Just wondering if you have tried building a dual 3080 system yet? I'm keen to know if it's possible to stack two 3080's and keep them cool (and also what the power requirements are like!).

Posted on 2020-12-15 05:39:30

Yes, we have! In fact, we have an article with performance info about 30 Series GPU scaling:


As for cooling, I strongly recommend using NVIDIA's Founders Edition cards - since they exhaust at least some heat out the back. The more common triple-fan designs from other manufacturers dump all the heat back into the chassis, which is a lot harder to deal with. You'll also want plenty of powerful chassis fans to provide fresh air intake and help push the heat from the video cards out of the system. When we are building a dual RTX 3080 system, we upgrade the case fans to Noctua models that are thermally controlled by the motherboard to ensure plenty of cooling when needed and quieter operation when the GPUs are not under heavy load.

For power, I would expect that a ~1000W power supply should suffice. It depends a bit on what CPU and motherboard platform you select as well, of course, and the other components you have.

Posted on 2020-12-15 18:08:31

Thanks, that's super helpful, especially on the PSU front.

Have you tried stacking 'traditional' 3-fan cards? (I know it's a generally bad idea, but ask simply because FE cards are all but impossible to find.)

Haven't had time to test myself yet but also curious if you have experience on whether chassis fans are best blowing front-to-back across GPUs or mounted on the side-panel. (I have tried high static-pressure fans on the rear of the case to draw the heat out - it works but it's a real hack-job solution)

Posted on 2020-12-15 22:58:52

I have not done any testing on multiple 3-fan cards, personally. I think our product qualification team has looked into that, and rejected it as an option for systems we build, but that doesn't necessarily mean it is impossible to make it work.

Personally, if I were doing a dual GPU setup, I would mix front and side intake. Front intake is good for general fresh airflow into the system, and a side fan right over the video cards can help direct air down between them in case the front air isn't getting where it needs to go. Then, balance the total intake with a similar amount of exhaust (or a little less; positive air pressure is better than negative IMO) out the back and potentially top of the chassis.

Posted on 2020-12-16 19:05:57

Thanks for the info!

Posted on 2020-12-30 06:46:36

I was wondering what would be the best combo for a laptop when it comes to design in 2d (autocad) , build the 3d model, render it and then post production.All applications running at the same time. I have two in my mind:

CPU: AMD Ryzen 9 3900
GPU: RTX 2070 refresh
RAM: 32Gb samsung 3200
SSD: 500GB samsung evo 970

CPU: INTEL i7-10870H
GPU: RTX 3070
RAM: 32Gb
SSD: 500GB

Posted on 2021-02-02 05:54:03

Hmm, that is tricky for two reasons:

1 - The AMD Ryzen 9 3900 is a desktop class processor, while the Core i7 10870H is a laptop model that draws a lot less power and is not likely to sustain as high of clock speeds.
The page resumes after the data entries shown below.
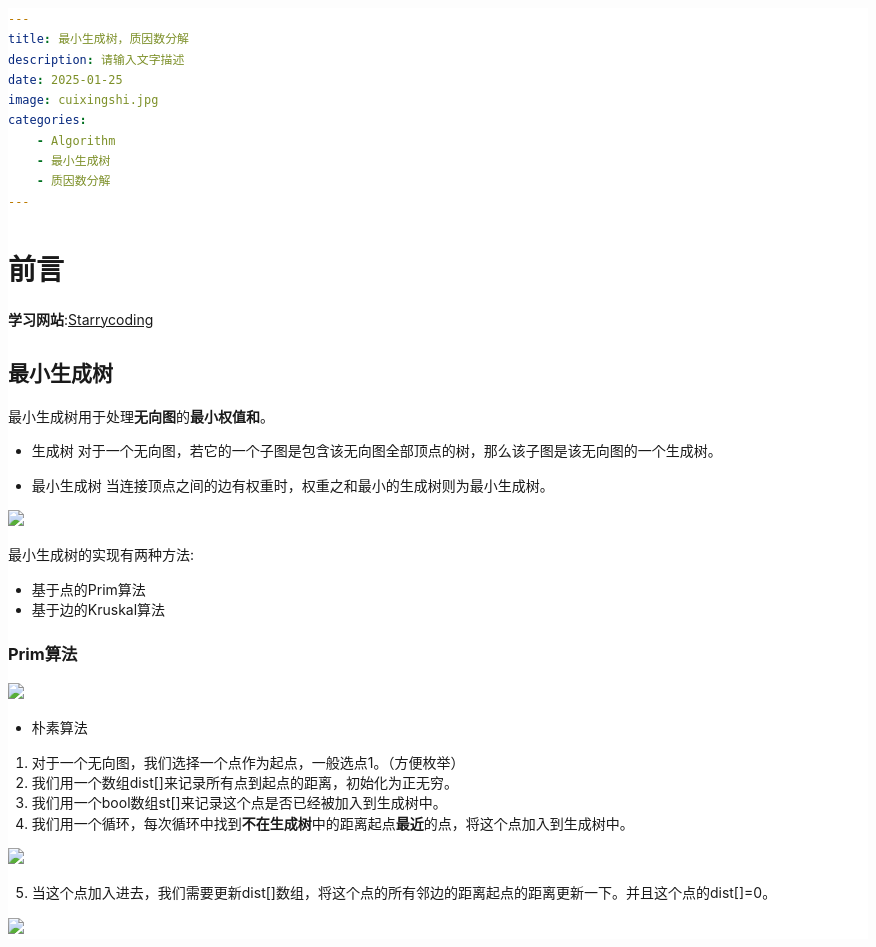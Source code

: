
 ```yaml
---
title: 最小生成树，质因数分解
description: 请输入文字描述
date: 2025-01-25
image: cuixingshi.jpg
categories:
    - Algorithm
    - 最小生成树
    - 质因数分解
---
```


# 前言

**学习网站**:[Starrycoding](https://www.starrycoding.com/)


## 最小生成树

最小生成树用于处理**无向图**的**最小权值和**。

- 生成树
对于一个无向图，若它的一个子图是包含该无向图全部顶点的树，那么该子图是该无向图的一个生成树。

- 最小生成树
当连接顶点之间的边有权重时，权重之和最小的生成树则为最小生成树。


![](算法学习-至2025二月/algorithm-day8/min-tree1.png)

最小生成树的实现有两种方法:
- 基于点的Prim算法
- 基于边的Kruskal算法

### Prim算法

![](算法学习-至2025二月/algorithm-day8/min-tree2.png)

- 朴素算法

1. 对于一个无向图，我们选择一个点作为起点，一般选点1。（方便枚举）
2. 我们用一个数组dist[]来记录所有点到起点的距离，初始化为正无穷。
3. 我们用一个bool数组st[]来记录这个点是否已经被加入到生成树中。
4. 我们用一个循环，每次循环中找到**不在生成树**中的距离起点**最近**的点，将这个点加入到生成树中。

![](算法学习-至2025二月/algorithm-day8/min-tree3.png)

5. 当这个点加入进去，我们需要更新dist[]数组，将这个点的所有邻边的距离起点的距离更新一下。并且这个点的dist[]=0。

![](算法学习-至2025二月/algorithm-day8/min-tree4.png)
However, in a laptop the Ryzen might not maintain the same speeds it would in a desktop anyway (thanks to more restrictive cooling and power availability, especially if running on the battery).

2 - The Intel based system has a newer generation of video card, which won't be a big deal in 2D design but could really have a big effect in rendering (if you use a GPU-accelerated rendering engine).

With those things in mind, I would recommend considering your expected workflow. Do you think you'll need to run the system on battery power? If so, the Intel based model will likely be better equipped for that (though there are many other factors at play as well, like the size of the battery and other system specs). Or, if you can keep searching for an AMD based system with a mobile processor (instead of a desktop-class model) that could be a good solution too. AMD has released a newer series of CPUs as well (both mobile and desktop) with 5000 series model numbers, and those offer a big improvement over the older 3000 series.

Posted on 2021-02-02 23:36:28

Hi George, thank you for replying . I know about the new AMD processors and what am thinking is that in the future if i get a bios update i could actually upgrade the cpu into the new zen 3 ...thats why am thinking the desktop processor.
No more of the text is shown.